第2条 苦情申立ての対象となる事案は、法律、命令、訓令その他の規定に照らして不法又は不当な取扱いを指すものとし、次に掲げる事項は除かれるものとする。

(1) 勤務環境の改善に関する事項

(2) 昇任、補職及び勤務の種類等についての単なる不満に関する事項

2 自衛隊法(昭和29年法律第165号)第49条第1項に規定する審査請求又は異議申立ての対象となる事案及び他の法律により救済のみちが開かれている事案については、原則として、当該法律の定めるところによる。

(秘密の保持)

第3条 苦情の処理に関して知り得た個人の秘密に関する事項を他に漏らしてはならない。

(苦情の申立て)

第4条 訓令第3条第1項に規定する苦情申立ては、勤務に支障のない時間において、次に掲げる事項を明らかにして、書面又は口頭によつて行うものとする。

(1) 所属

(2) 階級(職務の級)、氏名及び生年月日

(3) 苦情を申し立てようとする事実のあつたことを知つた日

(4) 苦情の内容

(5) 苦情申し立ての日

2 前項各号に掲げる事項を欠いた申立てを受けた苦情受理者又はその指定する者は、苦情申立てを行なう者(以下「申立人」という。)に対して質問を発する等の方法により補正するものとする。

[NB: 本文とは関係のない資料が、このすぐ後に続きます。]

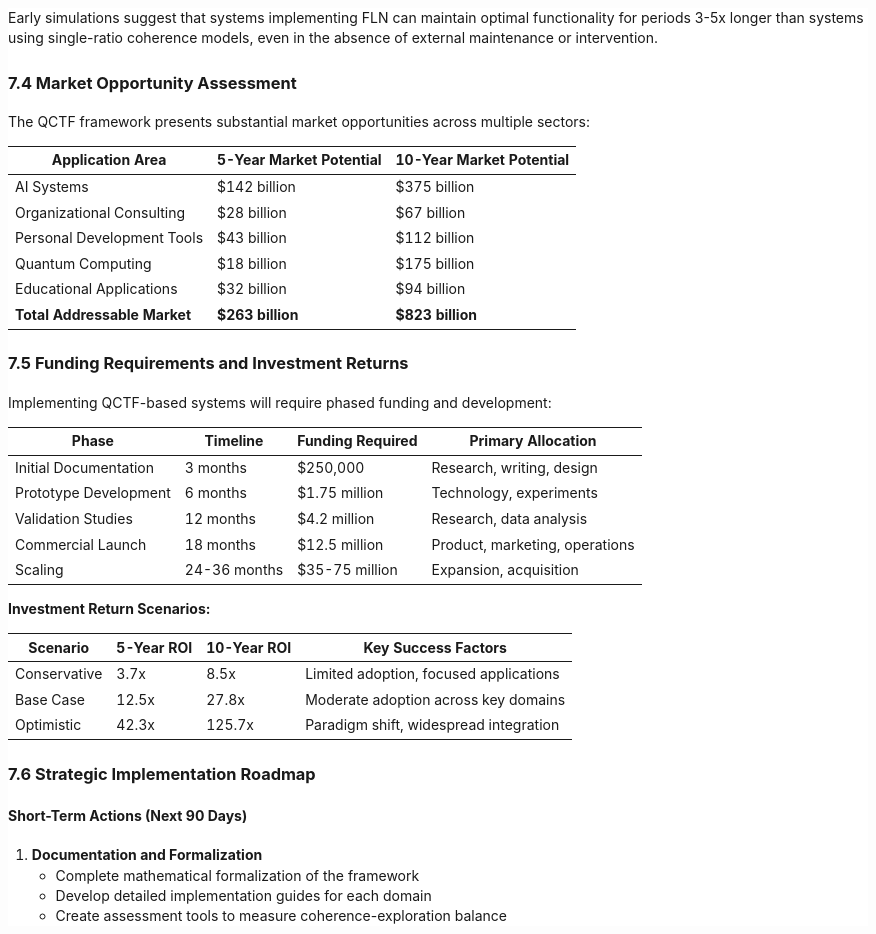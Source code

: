 Early simulations suggest that systems implementing FLN can maintain optimal functionality for periods 3-5x longer than systems using single-ratio coherence models, even in the absence of external maintenance or intervention.

### 7.4 Market Opportunity Assessment

The QCTF framework presents substantial market opportunities across multiple sectors:

| Application Area | 5-Year Market Potential | 10-Year Market Potential |
|------------------|-------------------------|--------------------------|
| AI Systems | $142 billion | $375 billion |
| Organizational Consulting | $28 billion | $67 billion |
| Personal Development Tools | $43 billion | $112 billion |
| Quantum Computing | $18 billion | $175 billion |
| Educational Applications | $32 billion | $94 billion |
| **Total Addressable Market** | **$263 billion** | **$823 billion** |

### 7.5 Funding Requirements and Investment Returns

Implementing QCTF-based systems will require phased funding and development:

| Phase | Timeline | Funding Required | Primary Allocation |
|-------|----------|------------------|-------------------|
| Initial Documentation | 3 months | $250,000 | Research, writing, design |
| Prototype Development | 6 months | $1.75 million | Technology, experiments |
| Validation Studies | 12 months | $4.2 million | Research, data analysis |
| Commercial Launch | 18 months | $12.5 million | Product, marketing, operations |
| Scaling | 24-36 months | $35-75 million | Expansion, acquisition |

**Investment Return Scenarios:**

| Scenario | 5-Year ROI | 10-Year ROI | Key Success Factors |
|----------|------------|-------------|---------------------|
| Conservative | 3.7x | 8.5x | Limited adoption, focused applications |
| Base Case | 12.5x | 27.8x | Moderate adoption across key domains |
| Optimistic | 42.3x | 125.7x | Paradigm shift, widespread integration |

### 7.6 Strategic Implementation Roadmap

#### Short-Term Actions (Next 90 Days)

1. **Documentation and Formalization**
   - Complete mathematical formalization of the framework
   - Develop detailed implementation guides for each domain
   - Create assessment tools to measure coherence-exploration balance
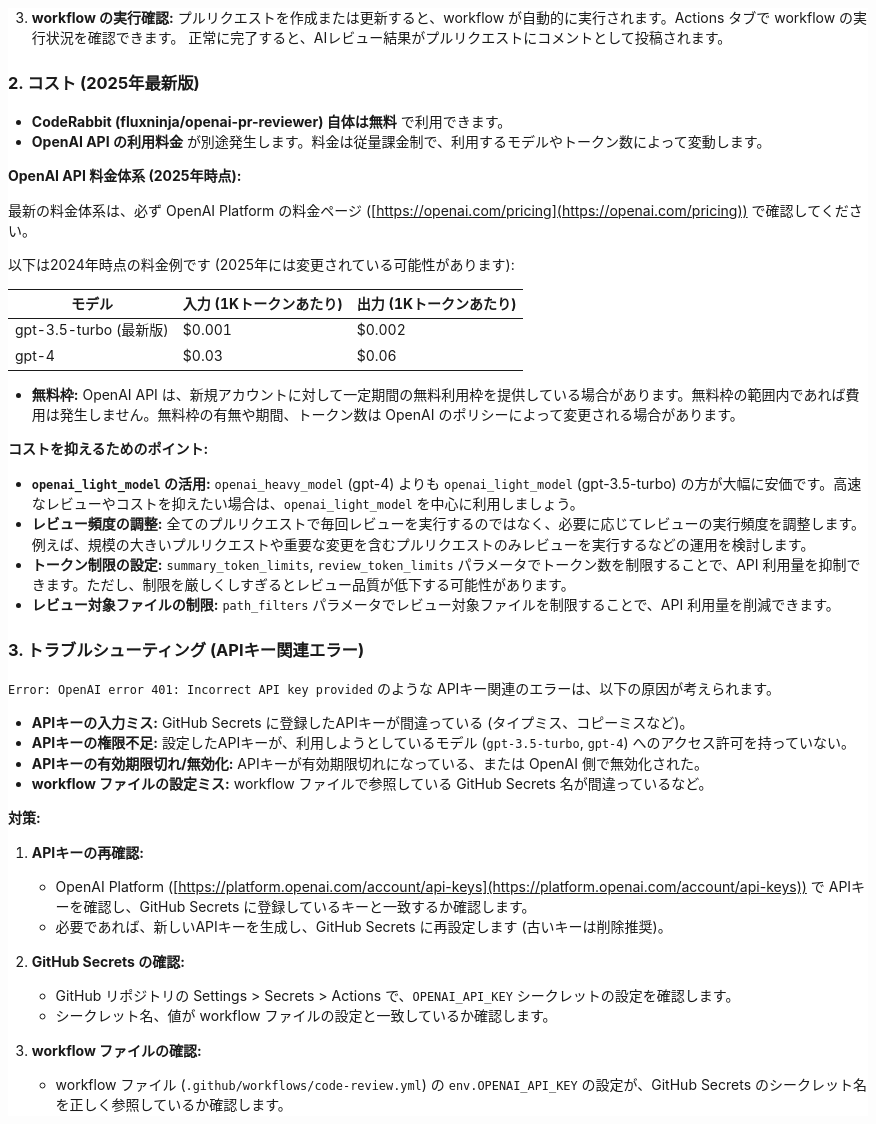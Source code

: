 3. **workflow の実行確認:**
   プルリクエストを作成または更新すると、workflow が自動的に実行されます。Actions タブで workflow の実行状況を確認できます。
   正常に完了すると、AIレビュー結果がプルリクエストにコメントとして投稿されます。

### 2. コスト (2025年最新版)

* **CodeRabbit (fluxninja/openai-pr-reviewer) 自体は無料** で利用できます。
* **OpenAI API の利用料金** が別途発生します。料金は従量課金制で、利用するモデルやトークン数によって変動します。

**OpenAI API 料金体系 (2025年時点):**

最新の料金体系は、必ず OpenAI Platform の料金ページ ([https://openai.com/pricing](https://openai.com/pricing)) で確認してください。

以下は2024年時点の料金例です (2025年には変更されている可能性があります):

| モデル                     | 入力 (1Kトークンあたり) | 出力 (1Kトークンあたり) |
|--------------------------|-----------------------|-----------------------|
| gpt-3.5-turbo (最新版)    | $0.001                | $0.002                |
| gpt-4                      | $0.03                 | $0.06                 |

* **無料枠:** OpenAI API は、新規アカウントに対して一定期間の無料利用枠を提供している場合があります。無料枠の範囲内であれば費用は発生しません。無料枠の有無や期間、トークン数は OpenAI のポリシーによって変更される場合があります。

**コストを抑えるためのポイント:**

* **`openai_light_model` の活用:** `openai_heavy_model` (gpt-4) よりも `openai_light_model` (gpt-3.5-turbo) の方が大幅に安価です。高速なレビューやコストを抑えたい場合は、`openai_light_model` を中心に利用しましょう。
* **レビュー頻度の調整:** 全てのプルリクエストで毎回レビューを実行するのではなく、必要に応じてレビューの実行頻度を調整します。例えば、規模の大きいプルリクエストや重要な変更を含むプルリクエストのみレビューを実行するなどの運用を検討します。
* **トークン制限の設定:** `summary_token_limits`, `review_token_limits` パラメータでトークン数を制限することで、API 利用量を抑制できます。ただし、制限を厳しくしすぎるとレビュー品質が低下する可能性があります。
* **レビュー対象ファイルの制限:** `path_filters` パラメータでレビュー対象ファイルを制限することで、API 利用量を削減できます。

### 3. トラブルシューティング (APIキー関連エラー)

`Error: OpenAI error 401: Incorrect API key provided` のような APIキー関連のエラーは、以下の原因が考えられます。

* **APIキーの入力ミス:** GitHub Secrets に登録したAPIキーが間違っている (タイプミス、コピーミスなど)。
* **APIキーの権限不足:** 設定したAPIキーが、利用しようとしているモデル (`gpt-3.5-turbo`, `gpt-4`) へのアクセス許可を持っていない。
* **APIキーの有効期限切れ/無効化:** APIキーが有効期限切れになっている、または OpenAI 側で無効化された。
* **workflow ファイルの設定ミス:** workflow ファイルで参照している GitHub Secrets 名が間違っているなど。

**対策:**

1. **APIキーの再確認:**
   * OpenAI Platform ([https://platform.openai.com/account/api-keys](https://platform.openai.com/account/api-keys)) で APIキーを確認し、GitHub Secrets に登録しているキーと一致するか確認します。
   * 必要であれば、新しいAPIキーを生成し、GitHub Secrets に再設定します (古いキーは削除推奨)。

2. **GitHub Secrets の確認:**
   * GitHub リポジトリの Settings > Secrets > Actions で、`OPENAI_API_KEY` シークレットの設定を確認します。
   * シークレット名、値が workflow ファイルの設定と一致しているか確認します。

3. **workflow ファイルの確認:**
   * workflow ファイル (`.github/workflows/code-review.yml`) の `env.OPENAI_API_KEY` の設定が、GitHub Secrets のシークレット名を正しく参照しているか確認します。
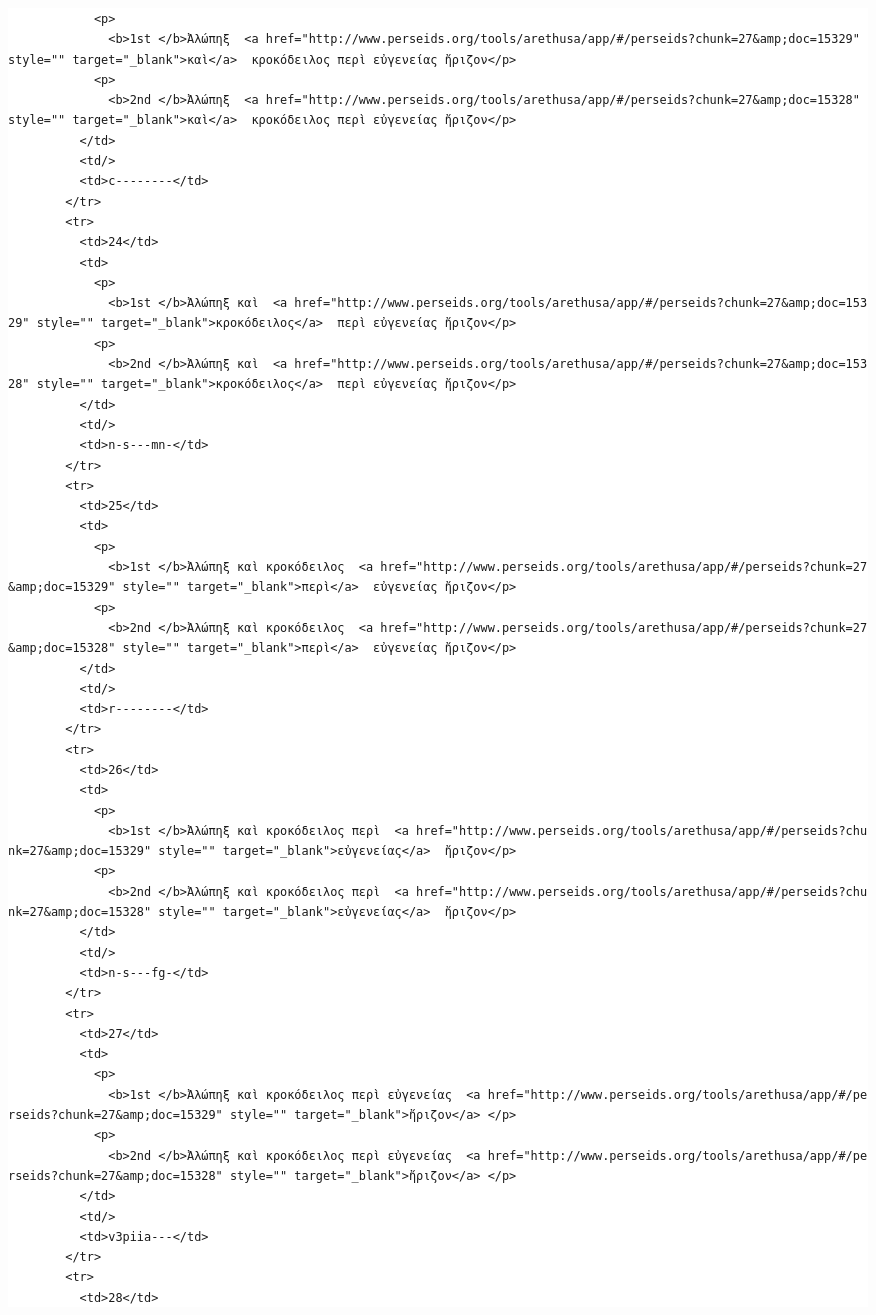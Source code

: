                 <p>
                  <b>1st </b>Ἀλώπηξ  <a href="http://www.perseids.org/tools/arethusa/app/#/perseids?chunk=27&amp;doc=15329" style="" target="_blank">καὶ</a>  κροκόδειλος περὶ εὐγενείας ἤριζον</p>
                <p>
                  <b>2nd </b>Ἀλώπηξ  <a href="http://www.perseids.org/tools/arethusa/app/#/perseids?chunk=27&amp;doc=15328" style="" target="_blank">καὶ</a>  κροκόδειλος περὶ εὐγενείας ἤριζον</p>
              </td>
              <td/>
              <td>c--------</td>
            </tr>
            <tr>
              <td>24</td>
              <td>
                <p>
                  <b>1st </b>Ἀλώπηξ καὶ  <a href="http://www.perseids.org/tools/arethusa/app/#/perseids?chunk=27&amp;doc=15329" style="" target="_blank">κροκόδειλος</a>  περὶ εὐγενείας ἤριζον</p>
                <p>
                  <b>2nd </b>Ἀλώπηξ καὶ  <a href="http://www.perseids.org/tools/arethusa/app/#/perseids?chunk=27&amp;doc=15328" style="" target="_blank">κροκόδειλος</a>  περὶ εὐγενείας ἤριζον</p>
              </td>
              <td/>
              <td>n-s---mn-</td>
            </tr>
            <tr>
              <td>25</td>
              <td>
                <p>
                  <b>1st </b>Ἀλώπηξ καὶ κροκόδειλος  <a href="http://www.perseids.org/tools/arethusa/app/#/perseids?chunk=27&amp;doc=15329" style="" target="_blank">περὶ</a>  εὐγενείας ἤριζον</p>
                <p>
                  <b>2nd </b>Ἀλώπηξ καὶ κροκόδειλος  <a href="http://www.perseids.org/tools/arethusa/app/#/perseids?chunk=27&amp;doc=15328" style="" target="_blank">περὶ</a>  εὐγενείας ἤριζον</p>
              </td>
              <td/>
              <td>r--------</td>
            </tr>
            <tr>
              <td>26</td>
              <td>
                <p>
                  <b>1st </b>Ἀλώπηξ καὶ κροκόδειλος περὶ  <a href="http://www.perseids.org/tools/arethusa/app/#/perseids?chunk=27&amp;doc=15329" style="" target="_blank">εὐγενείας</a>  ἤριζον</p>
                <p>
                  <b>2nd </b>Ἀλώπηξ καὶ κροκόδειλος περὶ  <a href="http://www.perseids.org/tools/arethusa/app/#/perseids?chunk=27&amp;doc=15328" style="" target="_blank">εὐγενείας</a>  ἤριζον</p>
              </td>
              <td/>
              <td>n-s---fg-</td>
            </tr>
            <tr>
              <td>27</td>
              <td>
                <p>
                  <b>1st </b>Ἀλώπηξ καὶ κροκόδειλος περὶ εὐγενείας  <a href="http://www.perseids.org/tools/arethusa/app/#/perseids?chunk=27&amp;doc=15329" style="" target="_blank">ἤριζον</a> </p>
                <p>
                  <b>2nd </b>Ἀλώπηξ καὶ κροκόδειλος περὶ εὐγενείας  <a href="http://www.perseids.org/tools/arethusa/app/#/perseids?chunk=27&amp;doc=15328" style="" target="_blank">ἤριζον</a> </p>
              </td>
              <td/>
              <td>v3piia---</td>
            </tr>
            <tr>
              <td>28</td>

3 集団若しくは連名又は代理人をもつてする苦情の申立ては行なうことができない。

(苦情受理者)

第5条 配置指定権者たる部隊、機関の長は、その編成上の階級を問わず苦情受理者となる。

(苦情受理者の指定する者)

第6条 訓令第3条第1項により、苦情受理者が、職員の指定を行なう必要があるときは、人事担当部課の長(海上幕僚監部にあつては監察官)又は苦情受理者の直近下位の部下を指定するものとする。

2 苦情受理者は、前項により指定した者に苦情の処理に関する事務を行なわせることができる。

(苦情調査委員会)

第7条 苦情調査委員会の委員は、あらかじめ選任しても、苦情受理のつど選任してもよいが、いずれの場合においても、原則として、申立人より下位の階級又は職務の級の者を調査に参加させてはならない。

2 苦情の調査は、申立人のほか、その事案の関係者又は参考人について書面又は口頭により行うものとする。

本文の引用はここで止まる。